● **What you will do**
Tally the lines below that include "channel" and give only the total.
*** Excerpted records Section Begins ***
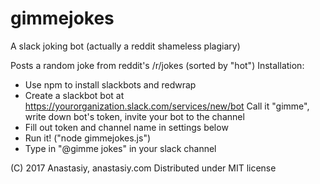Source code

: # gimmejokes
A slack joking bot (actually a reddit shameless plagiary)

Posts a random joke from reddit's /r/jokes (sorted by "hot")
Installation:
* Use npm to install slackbots and redwrap
* Create a slackbot bot at https://yourorganization.slack.com/services/new/bot
Call it "gimme", write down bot's token, invite your bot to the channel
* Fill out token and channel name in settings below
* Run it! ("node gimmejokes.js")
* Type in "@gimme jokes" in your slack channel

(C) 2017 Anastasiy, anastasiy.com
Distributed under MIT license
*** Excerpted records Section Ends ***
● **Task response**
3